Inúmeros pensamentos pingados povoavam minha cabeça. Constância era o centro deles. Precisava saber quem era aquela mulher e porque se parecia tanto com ela.
No outro dia, voltei à praia.
Era fim de tarde e a areia estava deserta, exceto alguém que vinha correndo em minha direção. Era ela, Tancinha. Assim que ficou mais próxima, chamei-a e a ela me olhou com um largo sorriso. O mesmo de quando éramos adolescentes. Pulamos um no pescoço do outro na maior alegria.
Sentamos na areia conversamos bastante e fiquei sabendo que estava em Campina de mala e cuia com o marido.
Retornamos juntos e ela entrou no seu hotel, enquanto eu voltava para casa pensativo. Nunca imaginei reencontrá-la assim, tão de repente e que ela estivesse tão linda.
No outro dia, saímos juntos e a noite foi longa, enfim, meu grande desejo se concretizava. Tive Tancinha só para mim. Nessa noite, dissemos um ao outro um rosário de confissões. A felicidade estampava-se em nossos olhos, por alguns instantes até esqueci de que ja era casada. Tive um certo sobressalto ao me lembrar que ela tinha um marido.
Toquei no assunto e ela me disse que ele havia arranjado emprego no estaleiro. Trabalhava vinte e quatro horas corridas, depois descansava, outras vinte e quatro.
Essa situação me deixava um pouco preocupado.
Nossos encontros ficaram cada vez mais frequentes e nossa paixão mais ardente.
Por ser muito bonita, conseguiu emprego numa agência de publicidade e passou a estudar à noite. Às vezes, buscava-a no trabalho e a esperava no estacionamento do hotel, enquanto ela se arrumava para ir à faculdade.
Certo dia, quando ela entrava no meu carro, o marido apareceu. Ela me apresentou como colega de curso e disse que a carona não tinha sido proposital – disse que me viu ali e pediu para leva-la. A cara do marido não era boa, mas, enfim, ele ficou e nós fomos.
Nesse dia, depois das aulas dormimos num motel, quando a deixei na frente do hotel, o dia já estava quase amanhecendo.

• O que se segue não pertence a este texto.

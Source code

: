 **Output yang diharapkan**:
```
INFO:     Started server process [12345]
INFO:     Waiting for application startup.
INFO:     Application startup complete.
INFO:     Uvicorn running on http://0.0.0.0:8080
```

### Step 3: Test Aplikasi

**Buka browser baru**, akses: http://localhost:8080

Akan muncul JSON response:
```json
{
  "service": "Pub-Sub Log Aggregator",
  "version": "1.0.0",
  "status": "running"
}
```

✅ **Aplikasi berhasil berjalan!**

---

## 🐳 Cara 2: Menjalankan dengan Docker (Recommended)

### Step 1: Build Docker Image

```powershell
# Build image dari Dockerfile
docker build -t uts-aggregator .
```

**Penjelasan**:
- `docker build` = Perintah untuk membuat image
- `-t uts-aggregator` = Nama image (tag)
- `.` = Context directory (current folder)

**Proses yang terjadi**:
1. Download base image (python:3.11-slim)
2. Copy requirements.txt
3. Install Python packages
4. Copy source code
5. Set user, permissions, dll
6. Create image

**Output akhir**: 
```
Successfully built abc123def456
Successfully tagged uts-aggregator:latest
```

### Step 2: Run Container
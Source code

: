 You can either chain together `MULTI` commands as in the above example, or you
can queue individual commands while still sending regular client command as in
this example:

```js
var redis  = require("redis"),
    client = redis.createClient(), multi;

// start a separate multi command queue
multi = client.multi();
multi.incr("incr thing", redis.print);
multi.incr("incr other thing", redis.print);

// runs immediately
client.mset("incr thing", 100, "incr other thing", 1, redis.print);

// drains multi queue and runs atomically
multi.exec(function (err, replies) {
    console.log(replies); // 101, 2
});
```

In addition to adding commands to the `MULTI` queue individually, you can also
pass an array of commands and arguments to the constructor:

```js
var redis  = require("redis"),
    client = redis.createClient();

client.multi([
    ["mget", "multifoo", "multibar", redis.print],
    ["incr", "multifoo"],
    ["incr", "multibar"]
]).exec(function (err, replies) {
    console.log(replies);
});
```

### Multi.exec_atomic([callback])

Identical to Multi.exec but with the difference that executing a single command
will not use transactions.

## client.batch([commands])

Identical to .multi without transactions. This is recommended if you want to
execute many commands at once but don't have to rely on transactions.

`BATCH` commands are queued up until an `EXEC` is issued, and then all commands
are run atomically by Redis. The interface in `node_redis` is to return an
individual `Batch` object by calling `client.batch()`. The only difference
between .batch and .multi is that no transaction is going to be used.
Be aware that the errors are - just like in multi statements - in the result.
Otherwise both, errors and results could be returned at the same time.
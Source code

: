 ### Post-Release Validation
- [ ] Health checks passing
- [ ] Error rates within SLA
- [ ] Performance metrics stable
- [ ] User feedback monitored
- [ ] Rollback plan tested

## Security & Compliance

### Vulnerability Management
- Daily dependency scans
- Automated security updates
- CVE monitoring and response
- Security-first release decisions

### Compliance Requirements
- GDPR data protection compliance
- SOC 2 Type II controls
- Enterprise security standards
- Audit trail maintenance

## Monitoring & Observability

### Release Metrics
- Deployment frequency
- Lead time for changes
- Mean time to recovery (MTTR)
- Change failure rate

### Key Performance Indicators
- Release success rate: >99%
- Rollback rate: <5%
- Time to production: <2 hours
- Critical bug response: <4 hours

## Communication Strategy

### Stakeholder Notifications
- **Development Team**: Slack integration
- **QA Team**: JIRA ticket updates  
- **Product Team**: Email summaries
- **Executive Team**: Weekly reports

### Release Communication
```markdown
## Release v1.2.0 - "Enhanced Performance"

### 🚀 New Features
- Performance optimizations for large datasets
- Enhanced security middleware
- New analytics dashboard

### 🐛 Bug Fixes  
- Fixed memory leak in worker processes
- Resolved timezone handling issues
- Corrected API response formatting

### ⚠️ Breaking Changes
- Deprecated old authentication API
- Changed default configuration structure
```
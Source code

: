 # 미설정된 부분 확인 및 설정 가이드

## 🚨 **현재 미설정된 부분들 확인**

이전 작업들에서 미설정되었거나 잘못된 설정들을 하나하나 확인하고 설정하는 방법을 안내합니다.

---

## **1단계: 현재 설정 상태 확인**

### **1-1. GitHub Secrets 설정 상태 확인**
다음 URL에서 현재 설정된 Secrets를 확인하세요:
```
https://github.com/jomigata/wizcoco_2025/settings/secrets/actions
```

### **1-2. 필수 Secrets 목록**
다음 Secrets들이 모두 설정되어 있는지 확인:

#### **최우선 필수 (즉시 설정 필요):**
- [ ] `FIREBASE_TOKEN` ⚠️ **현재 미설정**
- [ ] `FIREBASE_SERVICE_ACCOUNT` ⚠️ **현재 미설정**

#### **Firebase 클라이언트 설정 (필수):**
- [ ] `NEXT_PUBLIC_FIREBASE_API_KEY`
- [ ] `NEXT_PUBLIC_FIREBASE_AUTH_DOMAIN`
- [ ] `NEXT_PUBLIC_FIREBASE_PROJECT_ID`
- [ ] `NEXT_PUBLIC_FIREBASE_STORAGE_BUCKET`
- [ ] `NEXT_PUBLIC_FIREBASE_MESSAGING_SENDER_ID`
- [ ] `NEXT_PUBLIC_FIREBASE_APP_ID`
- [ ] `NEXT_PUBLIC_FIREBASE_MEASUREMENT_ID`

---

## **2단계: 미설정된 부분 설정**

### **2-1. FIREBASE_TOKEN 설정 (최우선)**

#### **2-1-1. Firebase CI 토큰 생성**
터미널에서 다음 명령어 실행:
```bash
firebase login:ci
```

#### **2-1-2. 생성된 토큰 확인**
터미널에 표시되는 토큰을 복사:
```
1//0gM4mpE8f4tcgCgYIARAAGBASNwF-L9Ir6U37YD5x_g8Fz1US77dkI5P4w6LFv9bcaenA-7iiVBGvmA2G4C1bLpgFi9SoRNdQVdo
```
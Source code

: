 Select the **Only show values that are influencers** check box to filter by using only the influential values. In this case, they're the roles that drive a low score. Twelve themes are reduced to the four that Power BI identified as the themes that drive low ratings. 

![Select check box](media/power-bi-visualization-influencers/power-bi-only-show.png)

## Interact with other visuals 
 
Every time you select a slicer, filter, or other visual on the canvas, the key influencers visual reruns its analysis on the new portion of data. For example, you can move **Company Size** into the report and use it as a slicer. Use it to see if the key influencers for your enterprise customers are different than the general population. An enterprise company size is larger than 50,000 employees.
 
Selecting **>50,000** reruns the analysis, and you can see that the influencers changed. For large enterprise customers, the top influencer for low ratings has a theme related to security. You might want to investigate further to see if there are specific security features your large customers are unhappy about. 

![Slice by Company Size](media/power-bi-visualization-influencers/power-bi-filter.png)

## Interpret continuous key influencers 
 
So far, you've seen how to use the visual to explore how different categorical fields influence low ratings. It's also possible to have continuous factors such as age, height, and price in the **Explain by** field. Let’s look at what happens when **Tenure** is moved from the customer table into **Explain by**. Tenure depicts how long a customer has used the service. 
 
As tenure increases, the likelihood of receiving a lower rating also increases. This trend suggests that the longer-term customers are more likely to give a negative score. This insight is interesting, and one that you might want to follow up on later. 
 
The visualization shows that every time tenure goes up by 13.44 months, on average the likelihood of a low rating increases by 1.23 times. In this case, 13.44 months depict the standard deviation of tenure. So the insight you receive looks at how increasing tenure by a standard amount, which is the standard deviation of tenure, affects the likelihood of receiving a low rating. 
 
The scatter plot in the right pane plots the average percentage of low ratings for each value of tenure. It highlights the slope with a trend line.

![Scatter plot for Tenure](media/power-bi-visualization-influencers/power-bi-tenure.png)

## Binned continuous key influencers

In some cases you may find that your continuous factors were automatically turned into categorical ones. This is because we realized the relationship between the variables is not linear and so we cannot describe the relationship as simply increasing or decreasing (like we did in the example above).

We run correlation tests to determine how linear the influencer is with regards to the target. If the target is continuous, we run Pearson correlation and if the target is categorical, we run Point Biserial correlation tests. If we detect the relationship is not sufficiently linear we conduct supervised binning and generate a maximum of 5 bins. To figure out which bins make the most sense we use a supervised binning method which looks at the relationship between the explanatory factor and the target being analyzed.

Não sei que desculpa ela inventou. Apesar de minha apreensão, não tocamos mais no assunto.
No mês seguinte, ela e o marido mudaram para um condomínio de apartamentos, mas isso, não atrapalhou em nada nosso caso. Aliás ficou bem melhor, porque quando o marido estava no trabalho, eu subia com ela e a gente se amava muito antes de ir para a faculdade.
Fomos nos envolvendo nessa teia até o dia que o marido nos flagrou juntos, na cama. Foi horrível. Atracamos-nos aos socos e xingamentos. Levei a pior, porque sai com o olho roxo.
Os vizinhos chamaram a policia e fomos parar na delegacia.
Faltavam dois dias para minha colação de grau.
Na cerimônia de colação, eu era o último da fila, quando me chamaram para receber o canudo, além de estar com o olho roxo, escorreguei no tapete e sai catando cavaco, indo parar aos pés do reitor, fazendo todos caírem na gargalhada.
Depois da formatura, fui visitar meus pais e lá passei alguns dias, até ser convocado para ocupar a vaga que pleiteei.
Foi preciso alguns hematomas e um olho roxo, para que eu definitivamente, perdesse o encanto por Tancinha.